PROVIDED DATA section start
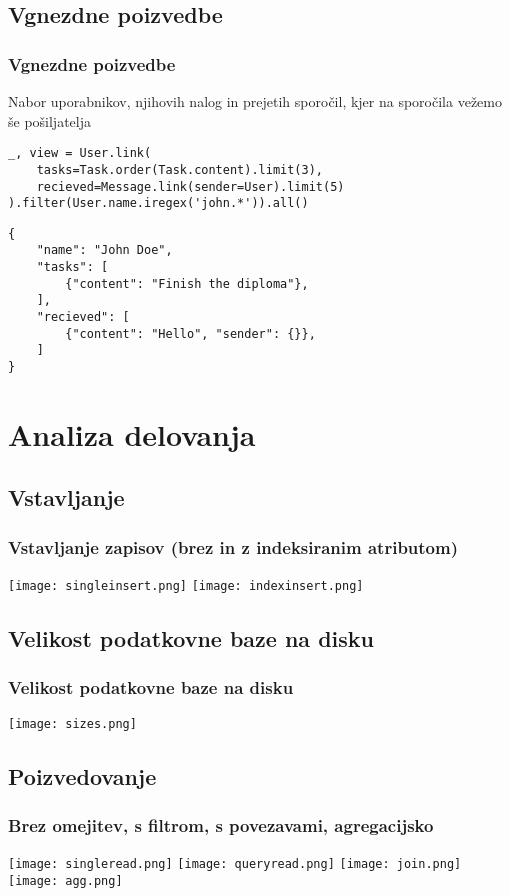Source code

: \documentclass{beamer}
\begin{document}
    \subsection{Vgnezdne poizvedbe}
    \begin{frame}[fragile]
    \frametitle{Vgnezdne poizvedbe}
    \begin{block}{Nabor uporabnikov, njihovih nalog in prejetih sporočil, kjer na sporočila vežemo še pošiljatelja}
    \footnotesize
    \begin{verbatim}
_, view = User.link(
    tasks=Task.order(Task.content).limit(3), 
    recieved=Message.link(sender=User).limit(5)
).filter(User.name.iregex('john.*')).all()
        \end{verbatim}
    \end{block}

    \footnotesize
    \begin{verbatim}
{
    "name": "John Doe",
    "tasks": [
        {"content": "Finish the diploma"},
    ],
    "recieved": [
        {"content": "Hello", "sender": {}},
    ]
}
    \end{verbatim}
    \end{frame}

    
    
\section{Analiza delovanja}
    \subsection{Vstavljanje}
    \begin{frame}
        \frametitle{Vstavljanje zapisov (brez in z indeksiranim atributom)}
            \centering
            \texttt{[image: singleinsert.png]}
            \vline
            \texttt{[image: indexinsert.png]}
    \end{frame}

    \subsection{Velikost podatkovne baze na disku}
    \begin{frame}
        \frametitle{Velikost podatkovne baze na disku}
            \centering
            \texttt{[image: sizes.png]}
    \end{frame}

    \subsection{Poizvedovanje}
    \begin{frame}
        \frametitle{Brez omejitev, s filtrom, s povezavami, agregacijsko}
        \texttt{[image: singleread.png]}
        \texttt{[image: queryread.png]}
        \hline
        \texttt{[image: join.png]}
        \texttt{[image: agg.png]}
    \end{frame}
\end{document}
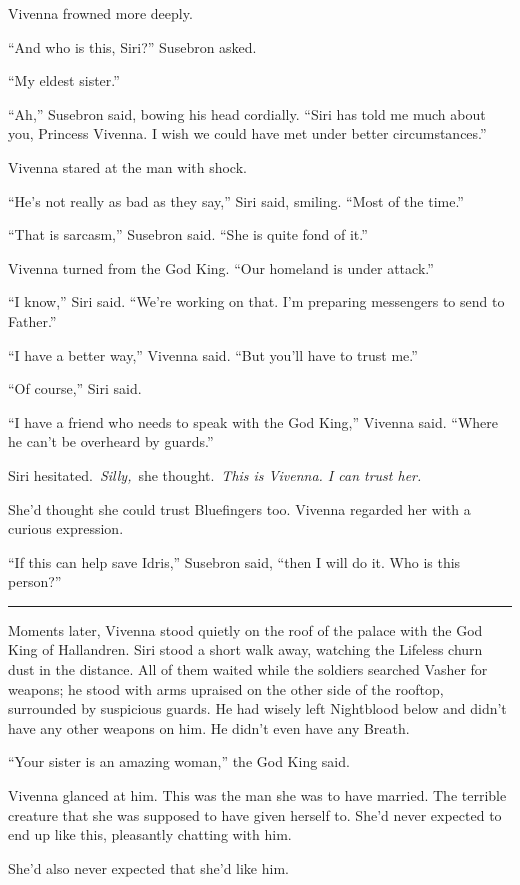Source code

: Vivenna frowned more deeply.

“And who is this, Siri?” Susebron asked.

“My eldest sister.”

“Ah,” Susebron said, bowing his head cordially. “Siri has told me much about you, Princess Vivenna. I wish we could have met under better circumstances.”

Vivenna stared at the man with shock.

“He’s not really as bad as they say,” Siri said, smiling. “Most of the time.”

“That is sarcasm,” Susebron said. “She is quite fond of it.”

Vivenna turned from the God King. “Our homeland is under attack.”

“I know,” Siri said. “We’re working on that. I’m preparing messengers to send to Father.”

“I have a better way,” Vivenna said. “But you’ll have to trust me.”

“Of course,” Siri said.

“I have a friend who needs to speak with the God King,” Vivenna said. “Where he can’t be overheard by guards.”

Siri hesitated.~\textit{Silly,}~she thought.~\textit{This is Vivenna. I can trust her.}

She’d thought she could trust Bluefingers too. Vivenna regarded her with a curious expression.

“If this can help save Idris,” Susebron said, “then I will do it. Who is this person?”

\bigskip \hrule \bigskip

Moments later, Vivenna stood quietly on the roof of the palace with the God King of Hallandren. Siri stood a short walk away, watching the Lifeless churn dust in the distance. All of them waited while the soldiers searched Vasher for weapons; he stood with arms upraised on the other side of the rooftop, surrounded by suspicious guards. He had wisely left Nightblood below and didn’t have any other weapons on him. He didn’t even have any Breath.

“Your sister is an amazing woman,” the God King said.

Vivenna glanced at him. This was the man she was to have married. The terrible creature that she was supposed to have given herself to. She’d never expected to end up like this, pleasantly chatting with him.

She’d also never expected that she’d like him.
PROVIDED DATA section end
**TASK GOAL:** Return the full listing exactly as written, without any of its images.

**TASK ANSWER:**
Source code

: \documentclass{beamer}
\begin{document}
    \subsection{Vgnezdne poizvedbe}
    \begin{frame}[fragile]
    \frametitle{Vgnezdne poizvedbe}
    \begin{block}{Nabor uporabnikov, njihovih nalog in prejetih sporočil, kjer na sporočila vežemo še pošiljatelja}
    \footnotesize
    \begin{verbatim}
_, view = User.link(
    tasks=Task.order(Task.content).limit(3), 
    recieved=Message.link(sender=User).limit(5)
).filter(User.name.iregex('john.*')).all()
        \end{verbatim}
    \end{block}

    \footnotesize
    \begin{verbatim}
{
    "name": "John Doe",
    "tasks": [
        {"content": "Finish the diploma"},
    ],
    "recieved": [
        {"content": "Hello", "sender": {}},
    ]
}
    \end{verbatim}
    \end{frame}

    
    
\section{Analiza delovanja}
    \subsection{Vstavljanje}
    \begin{frame}
        \frametitle{Vstavljanje zapisov (brez in z indeksiranim atributom)}
            \centering
            \texttt{[image: singleinsert.png]}
            \vline
            \texttt{[image: indexinsert.png]}
    \end{frame}

    \subsection{Velikost podatkovne baze na disku}
    \begin{frame}
        \frametitle{Velikost podatkovne baze na disku}
            \centering
            \texttt{[image: sizes.png]}
    \end{frame}

    \subsection{Poizvedovanje}
    \begin{frame}
        \frametitle{Brez omejitev, s filtrom, s povezavami, agregacijsko}
        \texttt{[image: singleread.png]}
        \texttt{[image: queryread.png]}
        \hline
        \texttt{[image: join.png]}
        \texttt{[image: agg.png]}
    \end{frame}
\end{document}
Source code

: Vivenna frowned more deeply.

“And who is this, Siri?” Susebron asked.

“My eldest sister.”

“Ah,” Susebron said, bowing his head cordially. “Siri has told me much about you, Princess Vivenna. I wish we could have met under better circumstances.”

Vivenna stared at the man with shock.

“He’s not really as bad as they say,” Siri said, smiling. “Most of the time.”

“That is sarcasm,” Susebron said. “She is quite fond of it.”

Vivenna turned from the God King. “Our homeland is under attack.”

“I know,” Siri said. “We’re working on that. I’m preparing messengers to send to Father.”

“I have a better way,” Vivenna said. “But you’ll have to trust me.”

“Of course,” Siri said.

“I have a friend who needs to speak with the God King,” Vivenna said. “Where he can’t be overheard by guards.”

Siri hesitated.~\textit{Silly,}~she thought.~\textit{This is Vivenna. I can trust her.}

She’d thought she could trust Bluefingers too. Vivenna regarded her with a curious expression.

“If this can help save Idris,” Susebron said, “then I will do it. Who is this person?”

\bigskip \hrule \bigskip

Moments later, Vivenna stood quietly on the roof of the palace with the God King of Hallandren. Siri stood a short walk away, watching the Lifeless churn dust in the distance. All of them waited while the soldiers searched Vasher for weapons; he stood with arms upraised on the other side of the rooftop, surrounded by suspicious guards. He had wisely left Nightblood below and didn’t have any other weapons on him. He didn’t even have any Breath.

“Your sister is an amazing woman,” the God King said.

Vivenna glanced at him. This was the man she was to have married. The terrible creature that she was supposed to have given herself to. She’d never expected to end up like this, pleasantly chatting with him.

She’d also never expected that she’d like him.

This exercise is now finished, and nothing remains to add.